The cause is rather interesting. You've surely been aware of China's ongoing development, and you've probably considered it a good thing, because it may yield hundreds of millions of new middle-class consumers. Vietnam, too, is busy developing. But among other things, development has included plowing under rice paddies to build streets, homes, factories, towns, and more. Thus, the world's supply of rice is likely to shrink. And as we learned in Economics 101, that's likely to lead to higher prices.
That might not have a huge effect on many companies. But some firms will feel the pinch -- perhaps firms you've invested in. For example, think of Kellogg
According to a Bloomberg.com article, "Manufacturers are feeling the pinch. Kellogg of Battle Creek, Michigan, on July 27 said cost increases for fuel, energy and commodities in the second quarter were 'unprecedented.' "
Here are a few other facts from the Herald:
- "Rice inventories worldwide are already near a 26-year low and will drop further, says the U.S. Department of Agriculture."
- "Prices have jumped 48% in the past year, outpacing the 19% increase in wheat futures and the 8.3% gain in corn."
- "The world's largest exporters are Thailand, Vietnam and India, and the top importers are the Philippines, Nigeria and Iraq. China is the biggest rice consumer."
- "China has lost eight million hectares, or 6.6%, of its farmland in the past decade, a Ministry of Land and Resources survey found."
- "A developing El Nino weather pattern also threatens to reduce rice harvests."

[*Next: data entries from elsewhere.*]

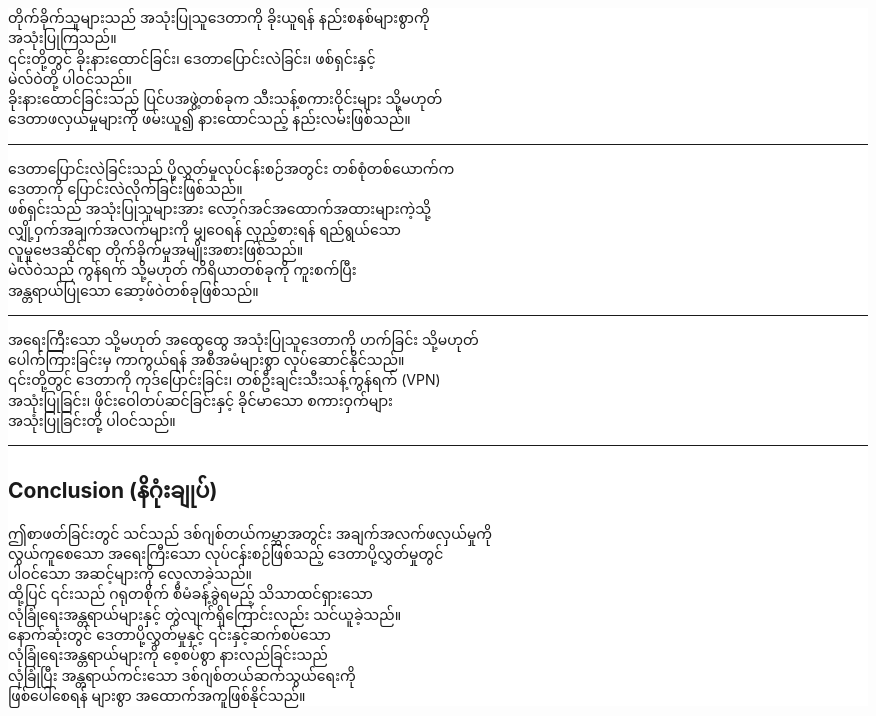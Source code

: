 
တိုက်ခိုက်သူများသည် အသုံးပြုသူဒေတာကို ခိုးယူရန် နည်းစနစ်များစွာကို  
အသုံးပြုကြသည်။  
၎င်းတို့တွင် ခိုးနားထောင်ခြင်း၊ ဒေတာပြောင်းလဲခြင်း၊ ဖစ်ရှင်းနှင့်  
မဲလ်ဝဲတို့ ပါဝင်သည်။  
ခိုးနားထောင်ခြင်းသည် ပြင်ပအဖွဲ့တစ်ခုက သီးသန့်စကားဝိုင်းများ သို့မဟုတ်  
ဒေတာဖလှယ်မှုများကို ဖမ်းယူ၍ နားထောင်သည့် နည်းလမ်းဖြစ်သည်။

---

ဒေတာပြောင်းလဲခြင်းသည် ပို့လွှတ်မှုလုပ်ငန်းစဉ်အတွင်း တစ်စုံတစ်ယောက်က  
ဒေတာကို ပြောင်းလဲလိုက်ခြင်းဖြစ်သည်။  
ဖစ်ရှင်းသည် အသုံးပြုသူများအား လော့ဂ်အင်အထောက်အထားများကဲ့သို့  
လျှို့ဝှက်အချက်အလက်များကို မျှဝေရန် လှည့်စားရန် ရည်ရွယ်သော  
လူမှုဗေဒဆိုင်ရာ တိုက်ခိုက်မှုအမျိုးအစားဖြစ်သည်။  
မဲလ်ဝဲသည် ကွန်ရက် သို့မဟုတ် ကိရိယာတစ်ခုကို ကူးစက်ပြီး  
အန္တရာယ်ပြုသော ဆော့ဖ်ဝဲတစ်ခုဖြစ်သည်။

---

အရေးကြီးသော သို့မဟုတ် အထွေထွေ အသုံးပြုသူဒေတာကို ဟက်ခြင်း သို့မဟုတ်  
ပေါက်ကြားခြင်းမှ ကာကွယ်ရန် အစီအမံများစွာ လုပ်ဆောင်နိုင်သည်။  
၎င်းတို့တွင် ဒေတာကို ကုဒ်ပြောင်းခြင်း၊ တစ်ဦးချင်းသီးသန့်ကွန်ရက် (VPN)  
အသုံးပြုခြင်း၊ ဖိုင်းဝေါတပ်ဆင်ခြင်းနှင့် ခိုင်မာသော စကားဝှက်များ  
အသုံးပြုခြင်းတို့ ပါဝင်သည်။

---

## Conclusion (နိဂုံးချုပ်)

ဤစာဖတ်ခြင်းတွင် သင်သည် ဒစ်ဂျစ်တယ်ကမ္ဘာအတွင်း အချက်အလက်ဖလှယ်မှုကို  
လွယ်ကူစေသော အရေးကြီးသော လုပ်ငန်းစဉ်ဖြစ်သည့် ဒေတာပို့လွှတ်မှုတွင်  
ပါဝင်သော အဆင့်များကို လေ့လာခဲ့သည်။  
ထို့ပြင် ၎င်းသည် ဂရုတစိုက် စီမံခန့်ခွဲရမည့် သိသာထင်ရှားသော  
လုံခြုံရေးအန္တရာယ်များနှင့် တွဲလျက်ရှိကြောင်းလည်း သင်ယူခဲ့သည်။  
နောက်ဆုံးတွင် ဒေတာပို့လွှတ်မှုနှင့် ၎င်းနှင့်ဆက်စပ်သော  
လုံခြုံရေးအန္တရာယ်များကို စေ့စပ်စွာ နားလည်ခြင်းသည်  
လုံခြုံပြီး အန္တရာယ်ကင်းသော ဒစ်ဂျစ်တယ်ဆက်သွယ်ရေးကို  
ဖြစ်ပေါ်စေရန် များစွာ အထောက်အကူဖြစ်နိုင်သည်။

If you're an investor in a company that uses a lot of rice, you may want to pay attention to this issue. As the price of rice increases, it will put pressure on companies' bottom lines, reducing profits. Therefore, companies will likely pass on cost increases to consumers by hiking the prices for their products. Still, that often takes awhile, and if the price of Rice Krispies doubles, some sales will surely be lost. Consumers won't accept major price increases without some reaction, such as reduced purchases. (Think of the rise in the price of gas: Most people haven't stopped buying it, but they're starting to be more careful about how much they use and are looking for ways to minimize the pain.)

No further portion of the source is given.